A peine quelques jours après cette initiative plus que douteuse, qualifiée à juste titre de « grosse merde sexiste »2 , le  journal  a enfoncé le clou avec un article sur les minishorts, qui sont prétendument de plus en plus courts. En s’habillant de la sorte, les femmes s’exposeraient volontairement à toutes sortes de prédateurs, car on ne devrait pas s’étonner de se faire draguer si l’on se promène comme ça, apprend-on en substance dans l’article. Or, comme le montrent les études sur les agressions sexuelles ainsi que les faits constatés sur la place Tahrir, cette corrélation n’existe pas. Quel que soit leur âge, quelle que soit leur manière de s’habiller, T-shirt ou voile, les femmes peuvent être victimes d’agressions sexuelles. La violence sexuelle n’est rien d’autre que de la violence et doit être traitée comme telle. Ceux qui donnent la faute aux minishorts font fausse route, banalisent la violence sexuelle et accusent à tort les victimes d’avoir elles aussi leur part de culpabilité. En même temps, on comprend qu’il ne s’agit pas, au fond, de vêtements trop courts, mais bien de stéréotypes sexistes, selon lesquels les femmes seraient des provocatrices offertes au premier venu et les hommes des obsédés incapables de se contrôler.

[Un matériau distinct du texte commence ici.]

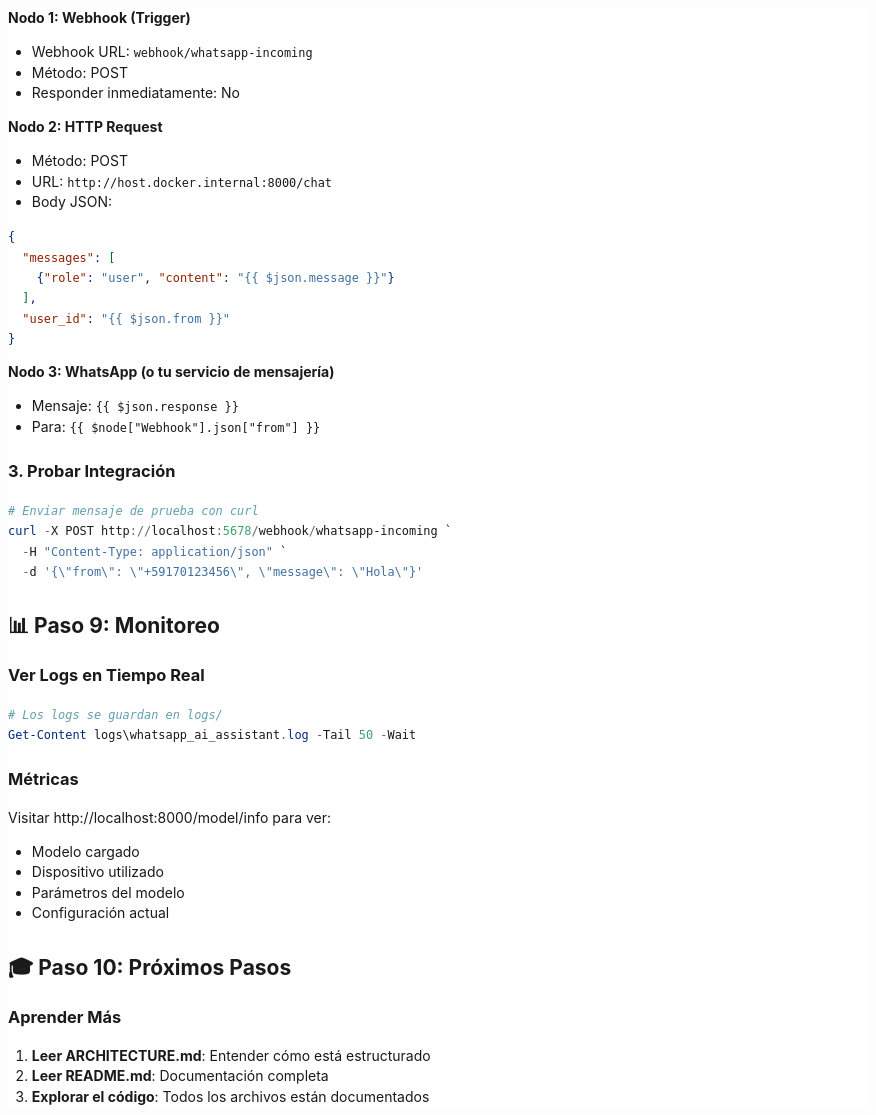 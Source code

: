 **Nodo 1: Webhook (Trigger)**
- Webhook URL: `webhook/whatsapp-incoming`
- Método: POST
- Responder inmediatamente: No

**Nodo 2: HTTP Request**
- Método: POST
- URL: `http://host.docker.internal:8000/chat`
- Body JSON:
```json
{
  "messages": [
    {"role": "user", "content": "{{ $json.message }}"}
  ],
  "user_id": "{{ $json.from }}"
}
```

**Nodo 3: WhatsApp (o tu servicio de mensajería)**
- Mensaje: `{{ $json.response }}`
- Para: `{{ $node["Webhook"].json["from"] }}`

### 3. Probar Integración

```powershell
# Enviar mensaje de prueba con curl
curl -X POST http://localhost:5678/webhook/whatsapp-incoming `
  -H "Content-Type: application/json" `
  -d '{\"from\": \"+59170123456\", \"message\": \"Hola\"}'
```

## 📊 Paso 9: Monitoreo

### Ver Logs en Tiempo Real

```powershell
# Los logs se guardan en logs/
Get-Content logs\whatsapp_ai_assistant.log -Tail 50 -Wait
```

### Métricas

Visitar http://localhost:8000/model/info para ver:
- Modelo cargado
- Dispositivo utilizado
- Parámetros del modelo
- Configuración actual

## 🎓 Paso 10: Próximos Pasos

### Aprender Más

1. **Leer ARCHITECTURE.md**: Entender cómo está estructurado
2. **Leer README.md**: Documentación completa
3. **Explorar el código**: Todos los archivos están documentados
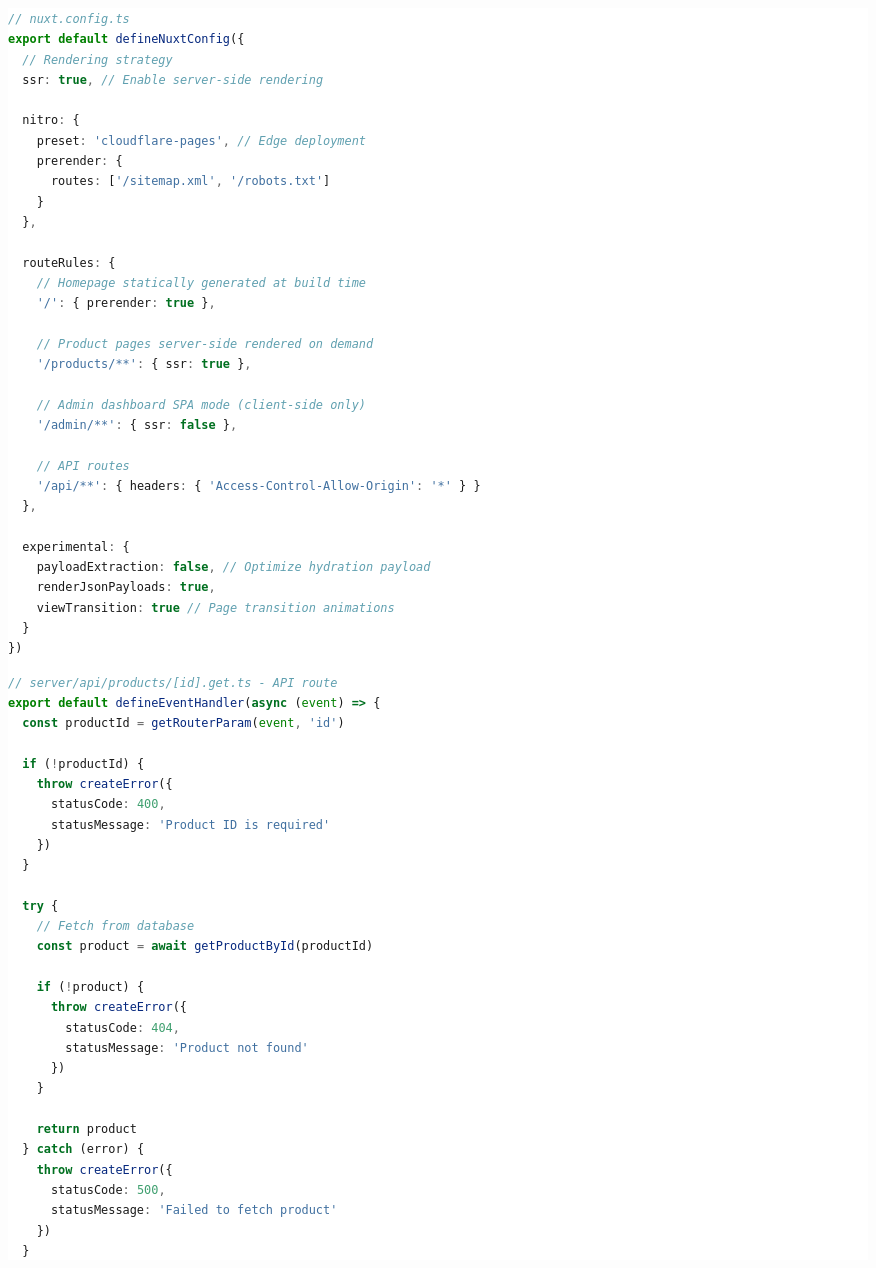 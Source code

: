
 ```typescript
// nuxt.config.ts
export default defineNuxtConfig({
  // Rendering strategy
  ssr: true, // Enable server-side rendering
  
  nitro: {
    preset: 'cloudflare-pages', // Edge deployment
    prerender: {
      routes: ['/sitemap.xml', '/robots.txt']
    }
  },
  
  routeRules: {
    // Homepage statically generated at build time
    '/': { prerender: true },
    
    // Product pages server-side rendered on demand
    '/products/**': { ssr: true },
    
    // Admin dashboard SPA mode (client-side only)
    '/admin/**': { ssr: false },
    
    // API routes
    '/api/**': { headers: { 'Access-Control-Allow-Origin': '*' } }
  },
  
  experimental: {
    payloadExtraction: false, // Optimize hydration payload
    renderJsonPayloads: true,
    viewTransition: true // Page transition animations
  }
})
```

```typescript
// server/api/products/[id].get.ts - API route
export default defineEventHandler(async (event) => {
  const productId = getRouterParam(event, 'id')
  
  if (!productId) {
    throw createError({
      statusCode: 400,
      statusMessage: 'Product ID is required'
    })
  }
  
  try {
    // Fetch from database
    const product = await getProductById(productId)
    
    if (!product) {
      throw createError({
        statusCode: 404,
        statusMessage: 'Product not found'
      })
    }
    
    return product
  } catch (error) {
    throw createError({
      statusCode: 500,
      statusMessage: 'Failed to fetch product'
    })
  }
```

Les stéréotypes sur les rôles « traditionnels » des hommes et des femmes sont liés à la violence sexuelle. La Commission de la condition de la femme de l’ONU l’a clairement expliqué dans le document final de sa session de mars3 , qui insiste sur la nécessité de remettre en question et de lutter contre les stéréotypes sur les sexes et leurs rôles afin de combattre la violence sexospécifique et sexuelle. Il existe des normes internationales qui obligent les Etats à protéger leurs citoyens – et leurs citoyennes – contre la violence. Pour cela, il est nécessaire de prendre des mesures de protection contre la violence, mais aussi des mesures de prévention en amont. Lors de la session d’été, j’ai déposé une initiative parlementaire4 demandant la création d’un service central spécialisé pour les stéréotypes sur les sexes. Celle-ci aura notamment pour mandat de rédiger des recommandations et des prises de position à l’intention des médias et du secteur de la publicité, et ce de manière proactive, sans qu’il doive pour cela être saisi d’une réclamation.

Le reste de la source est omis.